What is a UUID and why does software use them?
A UUID (Universally Unique Identifier, called GUID in Microsoft contexts) is a 128-bit value used to identify things without coordinating between systems. The point is that two programs on two machines, with no knowledge of each other, can each mint UUIDs and assume they will never collide. That unlocks distributed design: any service can generate IDs locally without a central counter, you can merge databases without renumbering rows, and clients can pre-generate IDs before the server sees the request. RFC 4122 defines several canonical versions — v1 (time + MAC address, which leaks creation time and machine identity), v3 (MD5 hash of a namespace + name), v4 (random), and v5 (SHA-1 hash of a namespace + name) — and RFC 9562 added v6 and v7 (timestamp-prefixed, designed to sort chronologically for database keys). This tool generates v4 only. It calls the browser's built-in crypto.randomUUID(), which draws from the operating system's cryptographically-strong RNG — the same source TLS keys use.
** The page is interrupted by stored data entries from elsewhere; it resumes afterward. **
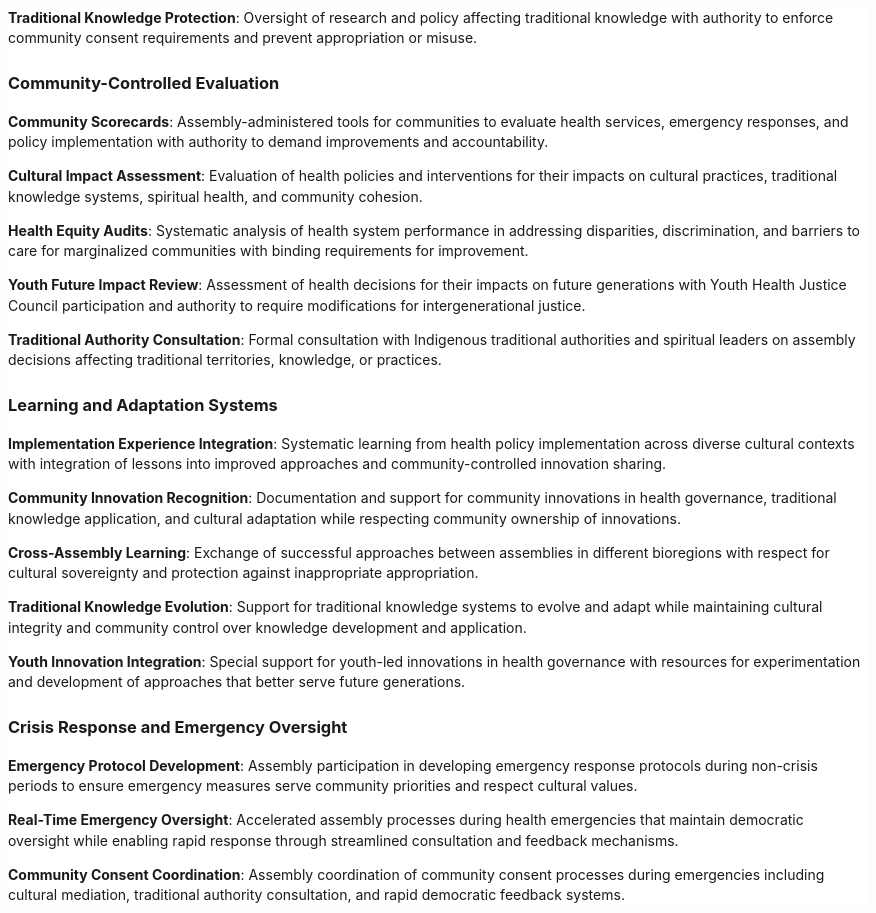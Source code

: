 **Traditional Knowledge Protection**: Oversight of research and policy affecting traditional knowledge with authority to enforce community consent requirements and prevent appropriation or misuse.

### Community-Controlled Evaluation

**Community Scorecards**: Assembly-administered tools for communities to evaluate health services, emergency responses, and policy implementation with authority to demand improvements and accountability.

**Cultural Impact Assessment**: Evaluation of health policies and interventions for their impacts on cultural practices, traditional knowledge systems, spiritual health, and community cohesion.

**Health Equity Audits**: Systematic analysis of health system performance in addressing disparities, discrimination, and barriers to care for marginalized communities with binding requirements for improvement.

**Youth Future Impact Review**: Assessment of health decisions for their impacts on future generations with Youth Health Justice Council participation and authority to require modifications for intergenerational justice.

**Traditional Authority Consultation**: Formal consultation with Indigenous traditional authorities and spiritual leaders on assembly decisions affecting traditional territories, knowledge, or practices.

### Learning and Adaptation Systems

**Implementation Experience Integration**: Systematic learning from health policy implementation across diverse cultural contexts with integration of lessons into improved approaches and community-controlled innovation sharing.

**Community Innovation Recognition**: Documentation and support for community innovations in health governance, traditional knowledge application, and cultural adaptation while respecting community ownership of innovations.

**Cross-Assembly Learning**: Exchange of successful approaches between assemblies in different bioregions with respect for cultural sovereignty and protection against inappropriate appropriation.

**Traditional Knowledge Evolution**: Support for traditional knowledge systems to evolve and adapt while maintaining cultural integrity and community control over knowledge development and application.

**Youth Innovation Integration**: Special support for youth-led innovations in health governance with resources for experimentation and development of approaches that better serve future generations.

### Crisis Response and Emergency Oversight

**Emergency Protocol Development**: Assembly participation in developing emergency response protocols during non-crisis periods to ensure emergency measures serve community priorities and respect cultural values.

**Real-Time Emergency Oversight**: Accelerated assembly processes during health emergencies that maintain democratic oversight while enabling rapid response through streamlined consultation and feedback mechanisms.

**Community Consent Coordination**: Assembly coordination of community consent processes during emergencies including cultural mediation, traditional authority consultation, and rapid democratic feedback systems.
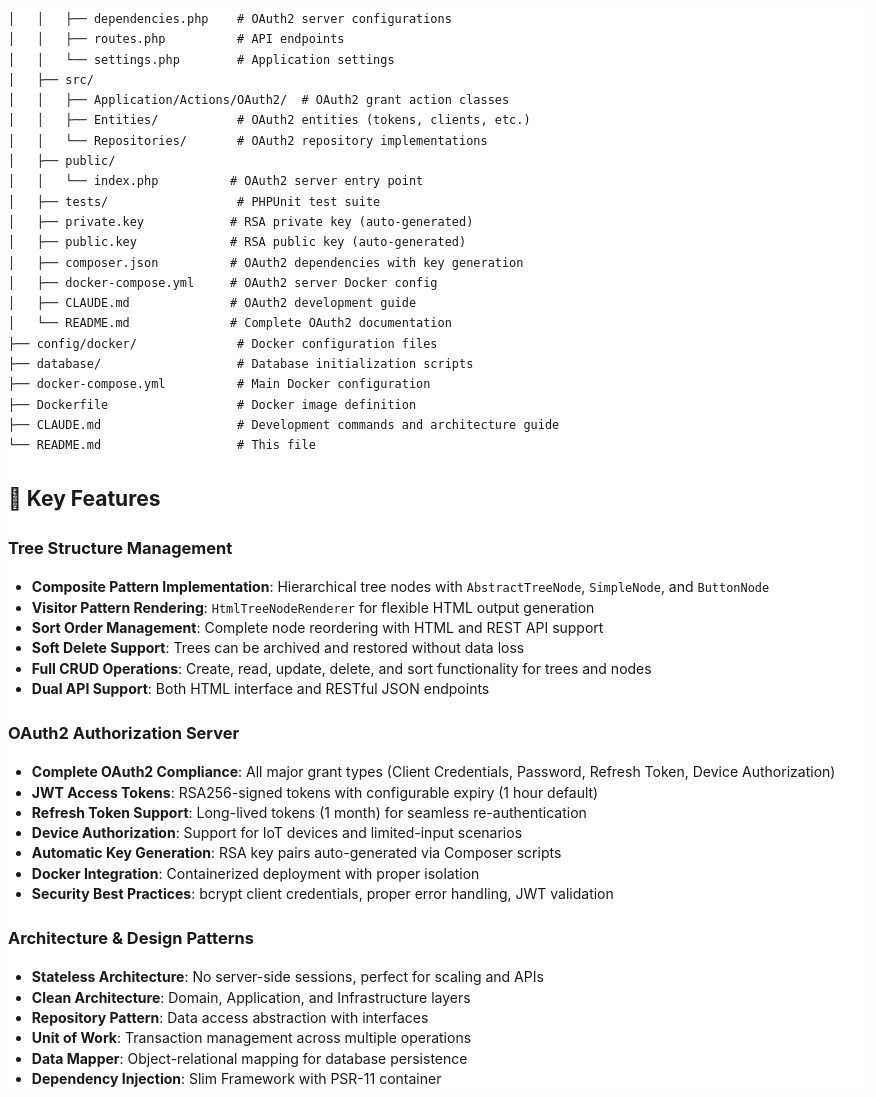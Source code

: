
 ```
│   │   ├── dependencies.php    # OAuth2 server configurations
│   │   ├── routes.php          # API endpoints
│   │   └── settings.php        # Application settings
│   ├── src/
│   │   ├── Application/Actions/OAuth2/  # OAuth2 grant action classes
│   │   ├── Entities/           # OAuth2 entities (tokens, clients, etc.)
│   │   └── Repositories/       # OAuth2 repository implementations
│   ├── public/
│   │   └── index.php          # OAuth2 server entry point
│   ├── tests/                  # PHPUnit test suite
│   ├── private.key            # RSA private key (auto-generated)
│   ├── public.key             # RSA public key (auto-generated)
│   ├── composer.json          # OAuth2 dependencies with key generation
│   ├── docker-compose.yml     # OAuth2 server Docker config
│   ├── CLAUDE.md              # OAuth2 development guide
│   └── README.md              # Complete OAuth2 documentation
├── config/docker/              # Docker configuration files
├── database/                   # Database initialization scripts
├── docker-compose.yml          # Main Docker configuration
├── Dockerfile                  # Docker image definition
├── CLAUDE.md                   # Development commands and architecture guide
└── README.md                   # This file
```

## 🔧 Key Features

### Tree Structure Management
- **Composite Pattern Implementation**: Hierarchical tree nodes with `AbstractTreeNode`, `SimpleNode`, and `ButtonNode`
- **Visitor Pattern Rendering**: `HtmlTreeNodeRenderer` for flexible HTML output generation
- **Sort Order Management**: Complete node reordering with HTML and REST API support
- **Soft Delete Support**: Trees can be archived and restored without data loss
- **Full CRUD Operations**: Create, read, update, delete, and sort functionality for trees and nodes
- **Dual API Support**: Both HTML interface and RESTful JSON endpoints

### OAuth2 Authorization Server
- **Complete OAuth2 Compliance**: All major grant types (Client Credentials, Password, Refresh Token, Device Authorization)
- **JWT Access Tokens**: RSA256-signed tokens with configurable expiry (1 hour default)
- **Refresh Token Support**: Long-lived tokens (1 month) for seamless re-authentication
- **Device Authorization**: Support for IoT devices and limited-input scenarios
- **Automatic Key Generation**: RSA key pairs auto-generated via Composer scripts
- **Docker Integration**: Containerized deployment with proper isolation
- **Security Best Practices**: bcrypt client credentials, proper error handling, JWT validation

### Architecture & Design Patterns
- **Stateless Architecture**: No server-side sessions, perfect for scaling and APIs
- **Clean Architecture**: Domain, Application, and Infrastructure layers
- **Repository Pattern**: Data access abstraction with interfaces
- **Unit of Work**: Transaction management across multiple operations
- **Data Mapper**: Object-relational mapping for database persistence
- **Dependency Injection**: Slim Framework with PSR-11 container
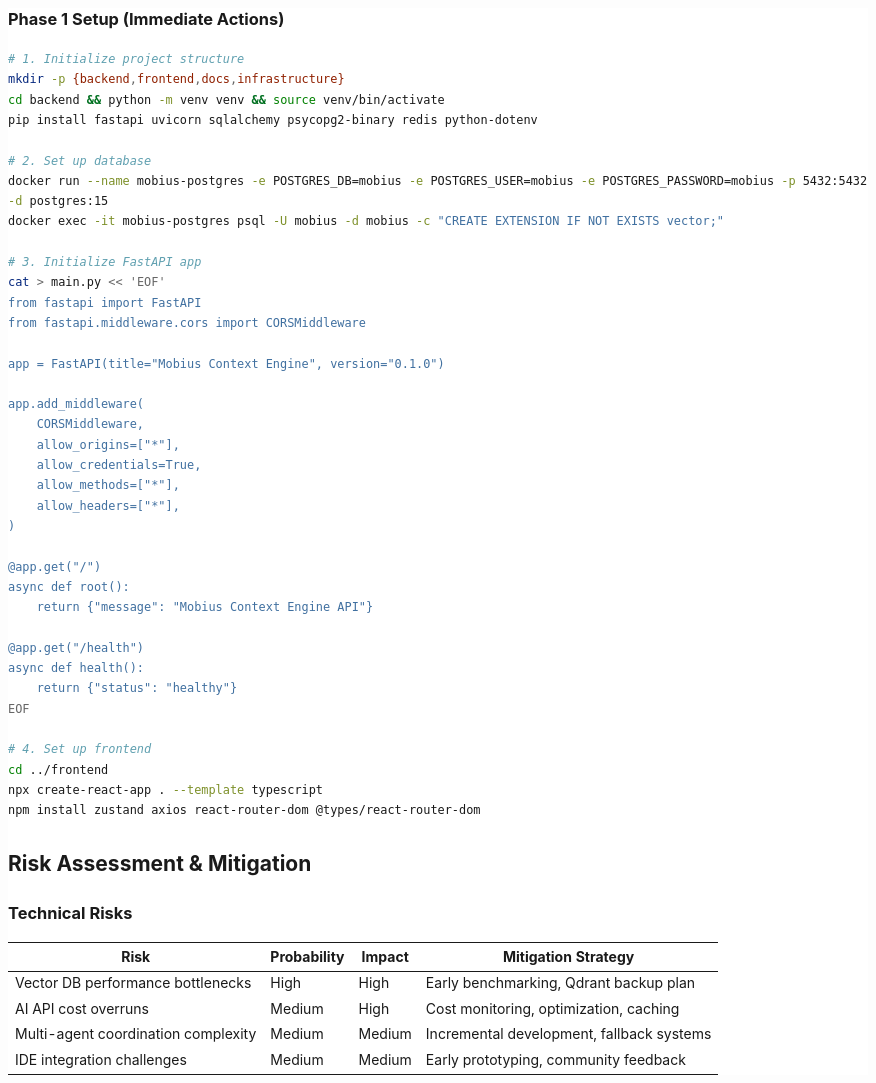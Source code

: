 ### Phase 1 Setup (Immediate Actions)
```bash
# 1. Initialize project structure
mkdir -p {backend,frontend,docs,infrastructure}
cd backend && python -m venv venv && source venv/bin/activate
pip install fastapi uvicorn sqlalchemy psycopg2-binary redis python-dotenv

# 2. Set up database
docker run --name mobius-postgres -e POSTGRES_DB=mobius -e POSTGRES_USER=mobius -e POSTGRES_PASSWORD=mobius -p 5432:5432 -d postgres:15
docker exec -it mobius-postgres psql -U mobius -d mobius -c "CREATE EXTENSION IF NOT EXISTS vector;"

# 3. Initialize FastAPI app
cat > main.py << 'EOF'
from fastapi import FastAPI
from fastapi.middleware.cors import CORSMiddleware

app = FastAPI(title="Mobius Context Engine", version="0.1.0")

app.add_middleware(
    CORSMiddleware,
    allow_origins=["*"],
    allow_credentials=True,
    allow_methods=["*"],
    allow_headers=["*"],
)

@app.get("/")
async def root():
    return {"message": "Mobius Context Engine API"}

@app.get("/health")
async def health():
    return {"status": "healthy"}
EOF

# 4. Set up frontend
cd ../frontend
npx create-react-app . --template typescript
npm install zustand axios react-router-dom @types/react-router-dom
```

## Risk Assessment & Mitigation

### Technical Risks
| Risk | Probability | Impact | Mitigation Strategy |
|------|-------------|--------|-------------------|
| Vector DB performance bottlenecks | High | High | Early benchmarking, Qdrant backup plan |
| AI API cost overruns | Medium | High | Cost monitoring, optimization, caching |
| Multi-agent coordination complexity | Medium | Medium | Incremental development, fallback systems |
| IDE integration challenges | Medium | Medium | Early prototyping, community feedback |
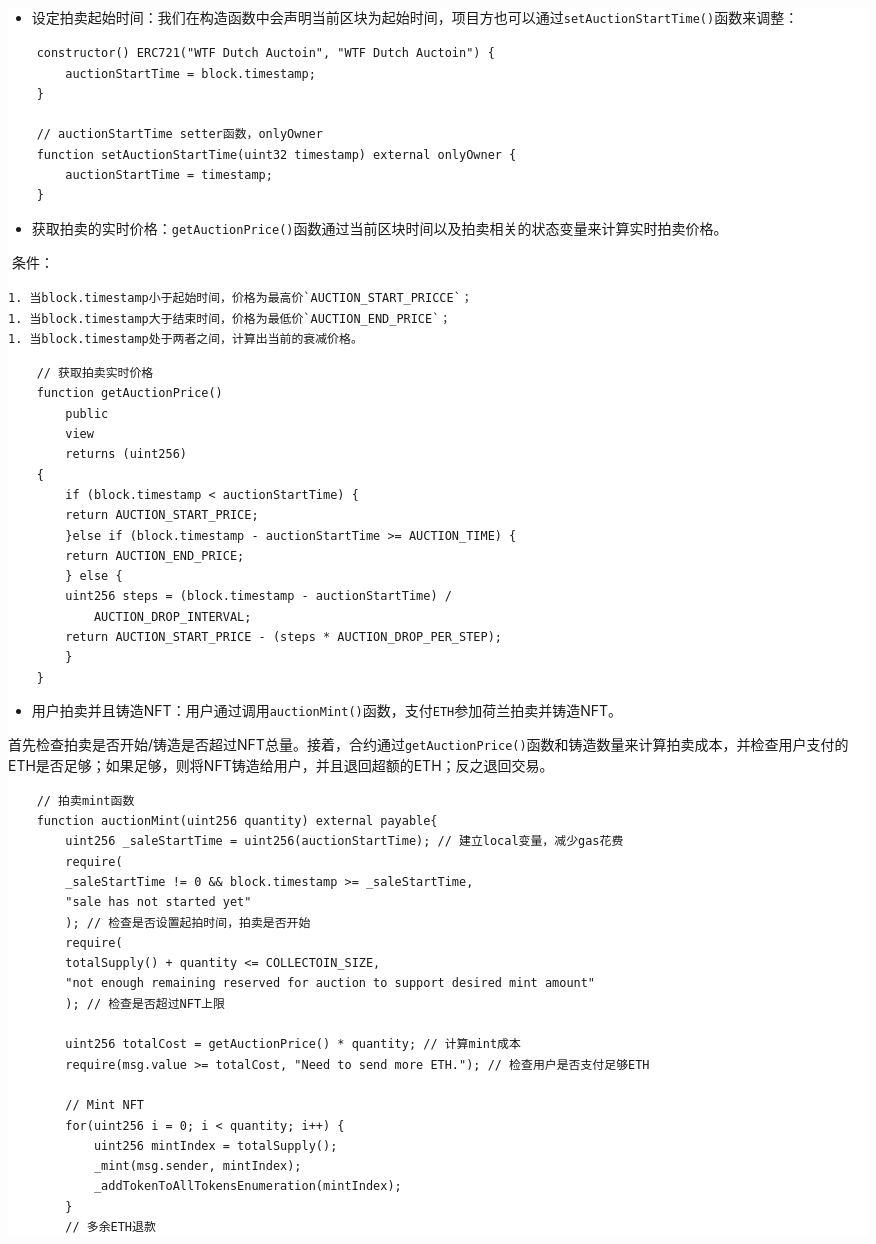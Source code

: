 - 设定拍卖起始时间：我们在构造函数中会声明当前区块为起始时间，项目方也可以通过`setAuctionStartTime()`函数来调整：

```solidity
    constructor() ERC721("WTF Dutch Auctoin", "WTF Dutch Auctoin") {
        auctionStartTime = block.timestamp;
    }

    // auctionStartTime setter函数，onlyOwner
    function setAuctionStartTime(uint32 timestamp) external onlyOwner {
        auctionStartTime = timestamp;
    }
```

- 获取拍卖的实时价格：`getAuctionPrice()`函数通过当前区块时间以及拍卖相关的状态变量来计算实时拍卖价格。

​	条件：

	1. 当block.timestamp小于起始时间，价格为最高价`AUCTION_START_PRICCE`；
	1. 当block.timestamp大于结束时间，价格为最低价`AUCTION_END_PRICE`；
	1. 当block.timestamp处于两者之间，计算出当前的衰减价格。

```solidity
    // 获取拍卖实时价格
    function getAuctionPrice()
        public
        view
        returns (uint256)
    {
        if (block.timestamp < auctionStartTime) {
        return AUCTION_START_PRICE;
        }else if (block.timestamp - auctionStartTime >= AUCTION_TIME) {
        return AUCTION_END_PRICE;
        } else {
        uint256 steps = (block.timestamp - auctionStartTime) /
            AUCTION_DROP_INTERVAL;
        return AUCTION_START_PRICE - (steps * AUCTION_DROP_PER_STEP);
        }
    }
```

- 用户拍卖并且铸造NFT：用户通过调用`auctionMint()`函数，支付`ETH`参加荷兰拍卖并铸造NFT。

首先检查拍卖是否开始/铸造是否超过NFT总量。接着，合约通过`getAuctionPrice()`函数和铸造数量来计算拍卖成本，并检查用户支付的ETH是否足够；如果足够，则将NFT铸造给用户，并且退回超额的ETH；反之退回交易。

```solidity
    // 拍卖mint函数
    function auctionMint(uint256 quantity) external payable{
        uint256 _saleStartTime = uint256(auctionStartTime); // 建立local变量，减少gas花费
        require(
        _saleStartTime != 0 && block.timestamp >= _saleStartTime,
        "sale has not started yet"
        ); // 检查是否设置起拍时间，拍卖是否开始
        require(
        totalSupply() + quantity <= COLLECTOIN_SIZE,
        "not enough remaining reserved for auction to support desired mint amount"
        ); // 检查是否超过NFT上限

        uint256 totalCost = getAuctionPrice() * quantity; // 计算mint成本
        require(msg.value >= totalCost, "Need to send more ETH."); // 检查用户是否支付足够ETH
        
        // Mint NFT
        for(uint256 i = 0; i < quantity; i++) {
            uint256 mintIndex = totalSupply();
            _mint(msg.sender, mintIndex);
            _addTokenToAllTokensEnumeration(mintIndex);
        }
        // 多余ETH退款
```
The result is a standard v4 UUID in the same RFC format produced by Python's uuid.uuid4(), Node's crypto.randomUUID(), and Go's NewRandom(); the values differ every time (they are random) but are interchangeable in format across all those tools.
Common use cases
Database primary keys — drop a v4 UUID in instead of an auto-incrementing integer when you need to merge tables or generate IDs on the client before insert.
Session and CSRF tokens — a random 122-bit value is long enough that guessing a valid one is computationally infeasible.
Idempotency keys for API requests — attach a UUID so a retried POST is deduplicated by the server instead of charging the customer twice.
Uploaded file names — store files under a UUID to avoid path collisions and to keep the user's original filename out of the URL.
Distributed tracing and correlation IDs — tag each request with a UUID and propagate it through services so logs can be stitched together.
Seeding test fixtures — paste a fresh UUID into a unit test when you need a unique-but-throwaway identifier without hand-picking one.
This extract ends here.